One of the interviews that was done at the time was with my grandmother. Here are some of the things I learned from that interview. She actually lived in a place called Little Milligan and a short distance up Hatley Holler. She was 67 years old. Her family was all grown and married except for my father.
My grandfather had died about three years prior and she lived alone with my father who was single and never had been married. He had recently joined the Army at age 38. This was in 1941 before World War II.
Her daughter lived about a hundred yards away. When everyone moved her daughter relocated to a place called Stoney Creek, a few miles from Elizabethton.
Mention was made that my grandmother took care of her house and had a small vegetable garden. No mention was made of her raising crops but the interview did say my grandfather had been a farmer. She was born and raised in that area and I know my dad went to school there but at some point she and my grandfather had lived for a time in Johnson City but had moved back to Little Milligan.

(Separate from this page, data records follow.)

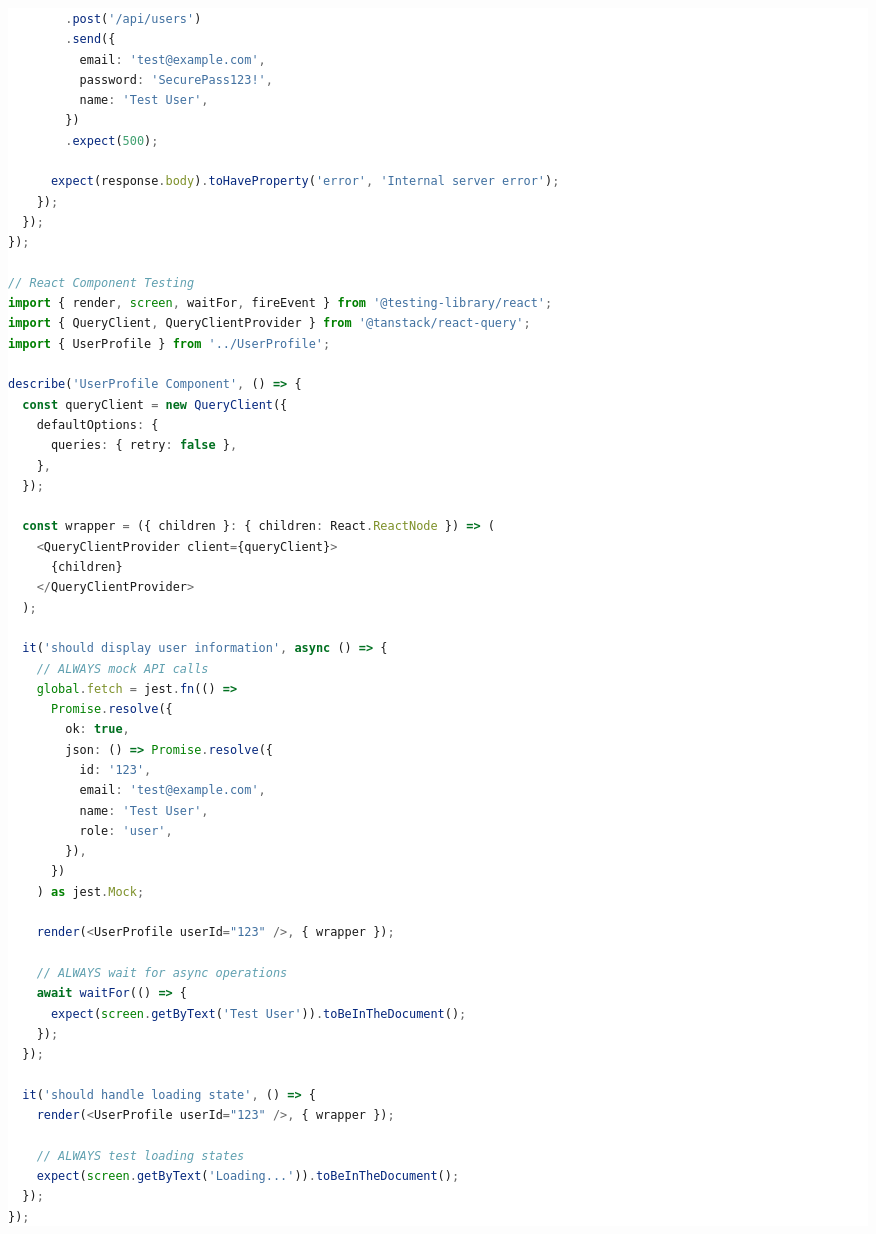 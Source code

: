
 ```typescript
        .post('/api/users')
        .send({
          email: 'test@example.com',
          password: 'SecurePass123!',
          name: 'Test User',
        })
        .expect(500);

      expect(response.body).toHaveProperty('error', 'Internal server error');
    });
  });
});

// React Component Testing
import { render, screen, waitFor, fireEvent } from '@testing-library/react';
import { QueryClient, QueryClientProvider } from '@tanstack/react-query';
import { UserProfile } from '../UserProfile';

describe('UserProfile Component', () => {
  const queryClient = new QueryClient({
    defaultOptions: {
      queries: { retry: false },
    },
  });

  const wrapper = ({ children }: { children: React.ReactNode }) => (
    <QueryClientProvider client={queryClient}>
      {children}
    </QueryClientProvider>
  );

  it('should display user information', async () => {
    // ALWAYS mock API calls
    global.fetch = jest.fn(() =>
      Promise.resolve({
        ok: true,
        json: () => Promise.resolve({
          id: '123',
          email: 'test@example.com',
          name: 'Test User',
          role: 'user',
        }),
      })
    ) as jest.Mock;

    render(<UserProfile userId="123" />, { wrapper });

    // ALWAYS wait for async operations
    await waitFor(() => {
      expect(screen.getByText('Test User')).toBeInTheDocument();
    });
  });

  it('should handle loading state', () => {
    render(<UserProfile userId="123" />, { wrapper });

    // ALWAYS test loading states
    expect(screen.getByText('Loading...')).toBeInTheDocument();
  });
});
```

My grandmother relocated to the Dewey Community to a place called Shupetown (present day Pleasant Valley Road) just across the hill from my other grandparents. This was where I was born. She was a midwife and delivered all of my brothers and sisters except two, the oldest and the youngest.
The house she had lived in was torn down and all the lumber was loaded onto wagons and hauled by horses to the new property. It was used to build a barn on the property. The barn stood for some 50years until a windstorm blew it down a couple years ago.
In reading some of the interviews I came across a lot of local history and facts I did not know. I find it more interesting to read about the way things were instead of how things are today.
It was a simpler life in a simpler time. I wouldn’t mind going back to a time like that ---if I could take my computer with me.